It can take a push to make something official.
For R/GA, that push was Marcel.
Publicis Groupe "has a brand, but not the capabilities, yet," R/GA founder, Chairman and CEO Bob Greenberg says of Marcel, Publicis Groupe's forthcoming AI-powered internal operating system. R/GA has had the capabilities, says Greenberg, but no brand for it.
Then Publicis used the Cannes ad festival to announce its effort to build Marcel, and Greenberg says he decided it was time to put a name on his own agency's system. The newly branded R/GA O.S., which works for 2,000-plus employees across 17 R/GA offices, was fully functioning in 2007, says Greenberg, when the shop expanded to London 30 years after its founding.
In announcing it, says Greenberg, he's not taking any digs at Publicis Groupe, which is looking for Marcel to operate across its global network of 80,000 people in 130 countries after a year-long development process is complete. Every company should be creating such systems to help their businesses grow, save money, help balance workloads and improve talent retention, Greenberg says.
Greenberg recently held an employee Town Hall where he explained R/GA O.S. and its capabilities in full. Everyone was using pieces of it, he says, but it lacked one clear umbrella name to live under.
R/GA O.S. addresses the needs of the agency to "connect," "collaborate," "operate" and "inform," Greenberg says, by which he mostly means colleagues finding inspiration from each other.
Let's break it down.
Connect: Staffers worldwide can search for others within the network by specific skills and experiences. Each employee uploads a portfolio into the system that's verified by a manager and includes his or her past and present projects, previous work from other agencies and personal projects. Through the system, a person in New York can search for someone with specific skills to work with on a project, such as a graphic designer in Japan with car experience. The system will list whoever fits the bill and include his or her availability based on other projects he or she is working on at the moment.
Seven R/GA offices, for example, used the system to work on the Ad Council's "Love Has No Labels" campaign; 10 offices tapped it to collaborate on Lifewtr's #ArtByAWoman initiative."

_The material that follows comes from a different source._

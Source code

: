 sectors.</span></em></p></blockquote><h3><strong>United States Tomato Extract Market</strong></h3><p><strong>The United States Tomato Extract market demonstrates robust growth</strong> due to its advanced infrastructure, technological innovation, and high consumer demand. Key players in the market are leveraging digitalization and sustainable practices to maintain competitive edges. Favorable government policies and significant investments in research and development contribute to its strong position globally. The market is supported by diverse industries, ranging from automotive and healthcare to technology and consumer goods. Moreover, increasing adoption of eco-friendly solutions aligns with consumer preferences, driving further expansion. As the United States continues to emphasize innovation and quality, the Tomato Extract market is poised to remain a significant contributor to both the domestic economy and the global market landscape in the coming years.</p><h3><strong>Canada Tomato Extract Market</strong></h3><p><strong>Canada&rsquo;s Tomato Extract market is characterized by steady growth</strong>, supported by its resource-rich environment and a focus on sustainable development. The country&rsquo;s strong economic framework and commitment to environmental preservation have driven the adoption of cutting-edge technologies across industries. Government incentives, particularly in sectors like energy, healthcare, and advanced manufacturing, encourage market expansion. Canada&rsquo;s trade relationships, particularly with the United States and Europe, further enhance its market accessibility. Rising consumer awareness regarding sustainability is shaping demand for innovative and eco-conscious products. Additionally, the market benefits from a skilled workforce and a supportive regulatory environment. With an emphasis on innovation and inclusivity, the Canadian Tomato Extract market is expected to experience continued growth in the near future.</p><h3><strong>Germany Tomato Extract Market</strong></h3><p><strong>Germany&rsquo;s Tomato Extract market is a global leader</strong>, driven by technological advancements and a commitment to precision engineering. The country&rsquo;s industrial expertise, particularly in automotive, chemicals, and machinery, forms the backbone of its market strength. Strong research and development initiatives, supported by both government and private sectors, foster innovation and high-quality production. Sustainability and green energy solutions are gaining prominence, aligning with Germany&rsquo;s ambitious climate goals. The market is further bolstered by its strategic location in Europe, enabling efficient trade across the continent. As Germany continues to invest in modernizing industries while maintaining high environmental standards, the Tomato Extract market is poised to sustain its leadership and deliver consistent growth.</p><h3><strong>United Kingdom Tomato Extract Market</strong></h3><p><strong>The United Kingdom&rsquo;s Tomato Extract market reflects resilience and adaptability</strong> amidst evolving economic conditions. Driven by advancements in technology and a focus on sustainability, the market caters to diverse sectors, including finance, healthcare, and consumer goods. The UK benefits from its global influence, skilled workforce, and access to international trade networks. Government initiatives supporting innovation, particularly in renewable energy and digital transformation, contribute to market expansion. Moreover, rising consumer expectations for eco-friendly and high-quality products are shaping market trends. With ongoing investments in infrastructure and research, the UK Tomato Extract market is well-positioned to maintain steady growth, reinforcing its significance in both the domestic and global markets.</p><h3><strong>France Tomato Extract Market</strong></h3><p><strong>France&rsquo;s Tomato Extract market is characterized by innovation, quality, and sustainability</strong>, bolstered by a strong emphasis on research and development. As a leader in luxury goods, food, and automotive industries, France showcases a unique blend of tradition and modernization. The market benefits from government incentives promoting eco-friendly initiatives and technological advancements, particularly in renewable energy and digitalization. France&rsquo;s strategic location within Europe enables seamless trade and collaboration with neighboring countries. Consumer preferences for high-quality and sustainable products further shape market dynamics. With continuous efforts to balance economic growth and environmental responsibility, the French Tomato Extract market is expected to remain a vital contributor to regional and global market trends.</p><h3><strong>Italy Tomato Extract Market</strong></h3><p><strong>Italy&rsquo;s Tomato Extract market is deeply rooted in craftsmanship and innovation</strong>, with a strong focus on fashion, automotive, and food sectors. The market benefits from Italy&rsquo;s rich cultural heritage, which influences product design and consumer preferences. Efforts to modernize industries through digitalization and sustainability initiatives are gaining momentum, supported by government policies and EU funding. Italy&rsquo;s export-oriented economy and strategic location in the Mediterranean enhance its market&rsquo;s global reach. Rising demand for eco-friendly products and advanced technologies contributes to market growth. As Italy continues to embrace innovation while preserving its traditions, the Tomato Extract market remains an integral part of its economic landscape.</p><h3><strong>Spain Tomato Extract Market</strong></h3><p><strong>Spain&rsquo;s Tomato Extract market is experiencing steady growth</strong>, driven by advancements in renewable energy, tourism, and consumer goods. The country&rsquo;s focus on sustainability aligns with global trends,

Collaborate: This function includes the R/GA Bot—which staffers can text and ask for things like available conference rooms or someone's phone number—as well as R/GA CACE, a portal that allows the agency to share work with its clients. The portal lets a client see all work ever done for its brand, including items that were pitched but never used. Other pieces within "collaborate" that weren't built by R/GA but are used by the agency include things like Slack, Zoom and Google Drive.
"Why build it if it already exists and works?" asks Greenberg.
Operate: The agency uses R/GA Reporter, which it built 14 years ago to track people, their hours, billings, time off and more. Greenberg says it's a single snapshot of the entire business, is GAAP-certified, and has also been certified by SAP and PwC.
The shop also uses its own "R/GA Portal," which allows employees to search for any file across the network, whether it's on Slack, an email or a Word document.
Inform: Staffers use the R/GA app to connect with their coworkers and interact with their offices. The app allows employees to explore office art and see what projects people are working on as they pass their desks. The system incorporates technologies from R/GA Ventures alumni companies like LISNR and Clarafai.
Every office around the world is a branded R/GA office with the same look and feel, adds Greenberg, helping to create a unique culture. "You go into our office here in New York or in London or Sao Paulo and it's all the same," he adds.
Most of the R/GA O.S. sections are only available on desktops right now, but Greenberg says the next steps will include a mobile application and voice integrations. "The key part of [the operating system] is having a collaborative network," says Greenberg. "You can't just put a platform on top of a company—you have to have the culture and infrastructure in place."